Calretinin and Calbindin in the eastern rock sengi dentate gyrus, hippocampus, and subiculum. (A–D) Calretinin. Asterisks: vessels in the obliterated hippocampal fissure. Scale bars: (A) 50 μm; (B,C) 100 μm; (D) 25 μm. (A) Septal dentate gyrus and border between CA1 stratum lacunosum moleculare (slm) and subicular plexiform layer. (B) Mid-septotemporal dentate gyrus and CA1slm. (C) Temporal dentate gyrus and CA1slm. (D) Calretinin+ cells in the deep pyramidal cell layer of temporal CA3. (E–L) Calbindin. Scale bars: (E,G,I–L) 50 μm; (F,H) 250 μm. (E) Heterogeneous distribution of calbindin in dentate granule cells. (F) calbindin+ cells are near absent in septal CA3. (G) Temporal CA3 (H) dense band of calbindin+ cells and processes at the stratum oriens/alveus border, but immunoreactive cells are otherwise near absent in CA1. (I) CA1, tangential section of stratum oriens/alveus border (J) Rare calbindin+ neuron deep to the CA1 pyramidal cell layer and fine plexus of fibers in the deep stratum oriens. (K) Calbindin+ deep pyramidal cells in temporal CA1. (L) CA1/subiculum border.

FIGURE 6

Parvalbumin and Somatostatin in the eastern rock sengi dentate gyrus, hippocampus and subiculum. (A–H) Parvalbumin.
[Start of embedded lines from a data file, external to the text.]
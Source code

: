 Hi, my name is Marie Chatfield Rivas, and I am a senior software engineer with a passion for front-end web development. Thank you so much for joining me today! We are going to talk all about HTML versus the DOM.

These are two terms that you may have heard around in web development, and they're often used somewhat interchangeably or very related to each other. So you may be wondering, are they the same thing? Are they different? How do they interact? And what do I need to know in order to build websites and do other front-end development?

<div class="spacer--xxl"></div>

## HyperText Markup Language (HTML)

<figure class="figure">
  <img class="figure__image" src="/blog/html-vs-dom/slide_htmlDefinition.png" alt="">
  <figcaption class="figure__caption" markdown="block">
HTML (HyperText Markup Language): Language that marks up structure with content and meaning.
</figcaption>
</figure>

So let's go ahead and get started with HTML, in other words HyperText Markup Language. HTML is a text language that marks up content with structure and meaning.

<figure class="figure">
Scale bars: (A,C,G,H) 250 μm; (B,D–F) 50 μm (A) Mid-septotemporal dentate gyrus. (B) Septal granule cell and hilar plexiform layers. (C) Septal CA3. (D) Mid-septotemporal CA3 containing unusually many parvalbumin+ cells that reflect their morphological heterogeneity. (E,F) Mid-septotemporal CA1. (G) Septal subiculum. Beaded dendrites reach the pial surface in the proximal subiculum only (asterisk). (H) Temporal subiculum. (I–L) Somatostatin. Scale bars: (I,J) 50 μm (I) Dentate gyrus. Immunoreactive cells are only found in the hilar polymorphic cell layer. (J) CA3. (K) CA1. (L) Proximal subiculum (asterisk marks the end of the CA1 pyramidal cell layer).

FIGURE 7

Adult hippocampal neurogenesis in the eastern rock sengi dentate gyrus. Images were taken in the septal hippocampus corresponding to Figure 2B. (A) PCNA+ cells. (B) DCX+ cells. (C) NeuroD+ cells. (D) PSA-NCAM+ cells and neuropil. (E) PSA-NCAM+ cells and mossy fiber terminal fields. (F,G) Pyknotic cells (arrows). Scale bars: (A–D) 50 μm; (E) 250 μm; (F,G) 10 μm.

FIGURE 8

Neurogenesis in the eastern rock sengi in comparison to southern African rodents from the same temperate climate, compared with neurogenesis in four murids from a northern cold climate (adapted from Cavegn et al., 2013.) Neurogenesis data of sengis and spiny mice, both precocial species with exceptionally high numbers of granule cells, cluster with the species from the cold climate. For species comparisons, the numbers of proliferating cells (PCNA+ or Ki67+) and young cells of the neuronal lineage (DCX+) were normalized to total granule cell number.